** Opening PROVIDED RECORDS block **
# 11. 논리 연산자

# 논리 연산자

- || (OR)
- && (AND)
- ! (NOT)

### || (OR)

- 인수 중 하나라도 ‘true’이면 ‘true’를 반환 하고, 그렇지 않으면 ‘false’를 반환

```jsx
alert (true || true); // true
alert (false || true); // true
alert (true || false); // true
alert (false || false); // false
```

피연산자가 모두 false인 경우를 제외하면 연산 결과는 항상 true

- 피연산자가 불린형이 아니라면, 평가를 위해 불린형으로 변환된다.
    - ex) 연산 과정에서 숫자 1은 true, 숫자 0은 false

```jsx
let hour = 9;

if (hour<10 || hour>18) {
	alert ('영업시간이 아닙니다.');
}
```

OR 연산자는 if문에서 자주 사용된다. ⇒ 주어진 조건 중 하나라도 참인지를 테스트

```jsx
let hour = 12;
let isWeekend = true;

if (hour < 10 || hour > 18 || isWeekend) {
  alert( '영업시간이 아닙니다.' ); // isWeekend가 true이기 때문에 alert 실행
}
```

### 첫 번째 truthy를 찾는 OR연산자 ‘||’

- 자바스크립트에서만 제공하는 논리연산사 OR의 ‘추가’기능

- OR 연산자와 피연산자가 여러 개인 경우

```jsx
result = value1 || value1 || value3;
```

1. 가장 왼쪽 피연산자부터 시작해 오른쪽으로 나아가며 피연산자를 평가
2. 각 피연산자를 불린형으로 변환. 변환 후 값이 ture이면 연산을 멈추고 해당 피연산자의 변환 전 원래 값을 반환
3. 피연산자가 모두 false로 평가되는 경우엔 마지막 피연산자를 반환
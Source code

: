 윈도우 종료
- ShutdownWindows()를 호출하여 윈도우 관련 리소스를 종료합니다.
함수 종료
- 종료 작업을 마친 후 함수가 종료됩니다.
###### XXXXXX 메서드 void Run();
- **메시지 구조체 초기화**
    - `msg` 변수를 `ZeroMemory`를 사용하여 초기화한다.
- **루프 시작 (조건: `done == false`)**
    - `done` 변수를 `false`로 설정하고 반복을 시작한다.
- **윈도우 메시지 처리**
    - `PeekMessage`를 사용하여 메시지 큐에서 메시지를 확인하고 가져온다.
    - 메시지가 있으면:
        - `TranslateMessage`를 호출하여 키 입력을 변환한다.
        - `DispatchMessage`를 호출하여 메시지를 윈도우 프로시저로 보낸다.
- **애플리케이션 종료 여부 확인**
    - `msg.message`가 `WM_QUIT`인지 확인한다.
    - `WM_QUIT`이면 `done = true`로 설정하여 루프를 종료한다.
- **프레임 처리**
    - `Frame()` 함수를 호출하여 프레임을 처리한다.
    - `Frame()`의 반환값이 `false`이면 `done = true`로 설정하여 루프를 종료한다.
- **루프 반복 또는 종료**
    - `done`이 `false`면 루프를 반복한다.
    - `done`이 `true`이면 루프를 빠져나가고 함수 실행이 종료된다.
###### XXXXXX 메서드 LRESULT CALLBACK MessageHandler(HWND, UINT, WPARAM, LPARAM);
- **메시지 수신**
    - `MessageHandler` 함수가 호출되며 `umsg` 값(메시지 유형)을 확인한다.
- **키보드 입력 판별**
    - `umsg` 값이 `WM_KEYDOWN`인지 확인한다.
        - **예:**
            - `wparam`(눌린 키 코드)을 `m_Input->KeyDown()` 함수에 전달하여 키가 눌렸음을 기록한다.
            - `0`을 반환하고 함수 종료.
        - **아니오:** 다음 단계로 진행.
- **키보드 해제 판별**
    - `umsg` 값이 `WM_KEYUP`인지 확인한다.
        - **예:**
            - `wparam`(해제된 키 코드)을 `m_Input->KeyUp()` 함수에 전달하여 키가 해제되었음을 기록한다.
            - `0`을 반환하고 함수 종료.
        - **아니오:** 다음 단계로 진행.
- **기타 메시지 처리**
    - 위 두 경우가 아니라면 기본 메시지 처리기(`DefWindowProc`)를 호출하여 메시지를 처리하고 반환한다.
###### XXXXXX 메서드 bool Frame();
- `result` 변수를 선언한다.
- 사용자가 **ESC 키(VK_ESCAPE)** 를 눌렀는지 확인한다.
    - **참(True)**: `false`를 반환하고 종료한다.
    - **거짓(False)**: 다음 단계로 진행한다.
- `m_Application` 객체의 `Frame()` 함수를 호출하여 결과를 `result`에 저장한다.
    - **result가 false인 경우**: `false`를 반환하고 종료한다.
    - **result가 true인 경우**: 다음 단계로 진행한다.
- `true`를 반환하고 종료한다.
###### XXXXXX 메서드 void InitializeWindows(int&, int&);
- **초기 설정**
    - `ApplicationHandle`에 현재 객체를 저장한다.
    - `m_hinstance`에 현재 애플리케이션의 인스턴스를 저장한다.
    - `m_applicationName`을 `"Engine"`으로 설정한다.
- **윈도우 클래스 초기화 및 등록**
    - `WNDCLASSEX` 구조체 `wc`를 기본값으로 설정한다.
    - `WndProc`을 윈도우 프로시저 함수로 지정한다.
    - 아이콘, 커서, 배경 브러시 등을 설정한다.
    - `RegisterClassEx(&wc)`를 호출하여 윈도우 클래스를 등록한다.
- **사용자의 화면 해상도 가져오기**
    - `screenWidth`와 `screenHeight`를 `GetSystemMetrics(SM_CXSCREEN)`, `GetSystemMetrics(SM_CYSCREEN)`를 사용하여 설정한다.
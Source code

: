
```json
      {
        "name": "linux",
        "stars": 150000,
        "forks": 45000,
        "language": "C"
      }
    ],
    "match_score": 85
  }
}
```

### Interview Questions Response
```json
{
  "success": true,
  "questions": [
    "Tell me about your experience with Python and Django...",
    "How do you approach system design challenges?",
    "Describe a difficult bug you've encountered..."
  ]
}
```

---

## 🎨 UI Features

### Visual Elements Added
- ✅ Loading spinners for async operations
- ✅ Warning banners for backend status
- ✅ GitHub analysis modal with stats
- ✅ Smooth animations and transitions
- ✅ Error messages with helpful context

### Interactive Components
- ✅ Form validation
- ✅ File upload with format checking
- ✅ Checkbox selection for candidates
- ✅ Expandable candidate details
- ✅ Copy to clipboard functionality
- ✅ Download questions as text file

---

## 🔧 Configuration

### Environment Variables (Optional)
** Closing PROVIDED RECORDS block **
* BRIEF
Of the entries above, repeat exactly the lines from the line with "- **키보드 입력 판별**" through the line with "현재 객체를 저장한다.", both of them included.

* RESPONSE TO THE TASK
- **키보드 입력 판별**
    - `umsg` 값이 `WM_KEYDOWN`인지 확인한다.
        - **예:**
            - `wparam`(눌린 키 코드)을 `m_Input->KeyDown()` 함수에 전달하여 키가 눌렸음을 기록한다.
            - `0`을 반환하고 함수 종료.
        - **아니오:** 다음 단계로 진행.
- **키보드 해제 판별**
    - `umsg` 값이 `WM_KEYUP`인지 확인한다.
        - **예:**
            - `wparam`(해제된 키 코드)을 `m_Input->KeyUp()` 함수에 전달하여 키가 해제되었음을 기록한다.
            - `0`을 반환하고 함수 종료.
        - **아니오:** 다음 단계로 진행.
- **기타 메시지 처리**
    - 위 두 경우가 아니라면 기본 메시지 처리기(`DefWindowProc`)를 호출하여 메시지를 처리하고 반환한다.
###### XXXXXX 메서드 bool Frame();
- `result` 변수를 선언한다.
- 사용자가 **ESC 키(VK_ESCAPE)** 를 눌렀는지 확인한다.
    - **참(True)**: `false`를 반환하고 종료한다.
    - **거짓(False)**: 다음 단계로 진행한다.
- `m_Application` 객체의 `Frame()` 함수를 호출하여 결과를 `result`에 저장한다.
    - **result가 false인 경우**: `false`를 반환하고 종료한다.
    - **result가 true인 경우**: 다음 단계로 진행한다.
- `true`를 반환하고 종료한다.
###### XXXXXX 메서드 void InitializeWindows(int&, int&);
- **초기 설정**
    - `ApplicationHandle`에 현재 객체를 저장한다.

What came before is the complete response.